+++ Supplied data
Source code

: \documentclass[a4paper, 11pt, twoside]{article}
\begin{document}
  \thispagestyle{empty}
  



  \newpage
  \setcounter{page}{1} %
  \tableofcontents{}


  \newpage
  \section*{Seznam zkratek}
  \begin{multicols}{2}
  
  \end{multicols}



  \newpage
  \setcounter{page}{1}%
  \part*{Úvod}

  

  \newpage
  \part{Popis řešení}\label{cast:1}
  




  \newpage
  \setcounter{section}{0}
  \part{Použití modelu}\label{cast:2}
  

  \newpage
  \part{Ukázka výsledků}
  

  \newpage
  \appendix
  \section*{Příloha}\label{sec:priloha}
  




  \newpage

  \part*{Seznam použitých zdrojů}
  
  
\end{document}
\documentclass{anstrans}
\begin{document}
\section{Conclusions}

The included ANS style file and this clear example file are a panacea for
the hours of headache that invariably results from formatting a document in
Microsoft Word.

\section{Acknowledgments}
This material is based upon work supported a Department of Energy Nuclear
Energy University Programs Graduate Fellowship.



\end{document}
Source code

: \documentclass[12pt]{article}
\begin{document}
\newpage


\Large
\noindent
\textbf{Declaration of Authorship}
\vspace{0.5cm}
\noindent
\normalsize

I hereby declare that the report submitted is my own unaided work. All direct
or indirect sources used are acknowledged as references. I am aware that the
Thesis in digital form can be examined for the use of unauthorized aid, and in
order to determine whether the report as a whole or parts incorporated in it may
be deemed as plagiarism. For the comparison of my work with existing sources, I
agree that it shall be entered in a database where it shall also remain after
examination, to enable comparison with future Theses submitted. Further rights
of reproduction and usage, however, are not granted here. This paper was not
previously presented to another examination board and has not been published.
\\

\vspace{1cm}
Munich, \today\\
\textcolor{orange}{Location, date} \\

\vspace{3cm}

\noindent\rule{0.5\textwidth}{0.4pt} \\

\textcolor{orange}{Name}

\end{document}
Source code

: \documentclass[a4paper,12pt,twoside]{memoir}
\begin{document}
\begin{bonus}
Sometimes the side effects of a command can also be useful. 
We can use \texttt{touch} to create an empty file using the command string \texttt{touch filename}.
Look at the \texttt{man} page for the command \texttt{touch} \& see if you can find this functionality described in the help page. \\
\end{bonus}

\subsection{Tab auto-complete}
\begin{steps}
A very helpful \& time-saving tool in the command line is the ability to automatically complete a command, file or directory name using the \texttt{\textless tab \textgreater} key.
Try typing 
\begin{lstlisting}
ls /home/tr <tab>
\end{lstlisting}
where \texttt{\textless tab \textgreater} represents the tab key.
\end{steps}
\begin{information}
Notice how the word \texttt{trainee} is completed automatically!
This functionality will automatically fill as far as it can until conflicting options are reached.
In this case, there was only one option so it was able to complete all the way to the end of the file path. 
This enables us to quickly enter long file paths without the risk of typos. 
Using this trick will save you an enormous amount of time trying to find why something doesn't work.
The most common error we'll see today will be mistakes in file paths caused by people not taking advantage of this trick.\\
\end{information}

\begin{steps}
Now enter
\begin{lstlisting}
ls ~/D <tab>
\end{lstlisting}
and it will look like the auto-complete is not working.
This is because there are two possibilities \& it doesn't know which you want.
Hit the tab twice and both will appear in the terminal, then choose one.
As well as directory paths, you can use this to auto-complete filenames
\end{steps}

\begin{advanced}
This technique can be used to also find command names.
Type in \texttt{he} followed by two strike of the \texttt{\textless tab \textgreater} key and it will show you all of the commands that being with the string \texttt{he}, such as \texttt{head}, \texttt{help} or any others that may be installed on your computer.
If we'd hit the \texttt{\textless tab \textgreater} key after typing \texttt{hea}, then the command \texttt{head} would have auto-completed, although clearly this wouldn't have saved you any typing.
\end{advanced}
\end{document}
++++++
— What you need to do —
In the entries above, restate word for word the lines between the one holding "Thesis in digital" and the one holding "to create an", inclusive, and nothing besides.

— Answer to this task —
Thesis in digital form can be examined for the use of unauthorized aid, and in
order to determine whether the report as a whole or parts incorporated in it may
be deemed as plagiarism. For the comparison of my work with existing sources, I
agree that it shall be entered in a database where it shall also remain after
examination, to enable comparison with future Theses submitted. Further rights
of reproduction and usage, however, are not granted here. This paper was not
previously presented to another examination board and has not been published.
\\

\vspace{1cm}
Munich, \today\\
\textcolor{orange}{Location, date} \\

\vspace{3cm}

\noindent\rule{0.5\textwidth}{0.4pt} \\

\textcolor{orange}{Name}

\end{document}
Source code

: \documentclass[a4paper,12pt,twoside]{memoir}
\begin{document}
\begin{bonus}
Sometimes the side effects of a command can also be useful. 
We can use \texttt{touch} to create an empty file using the command string \texttt{touch filename}.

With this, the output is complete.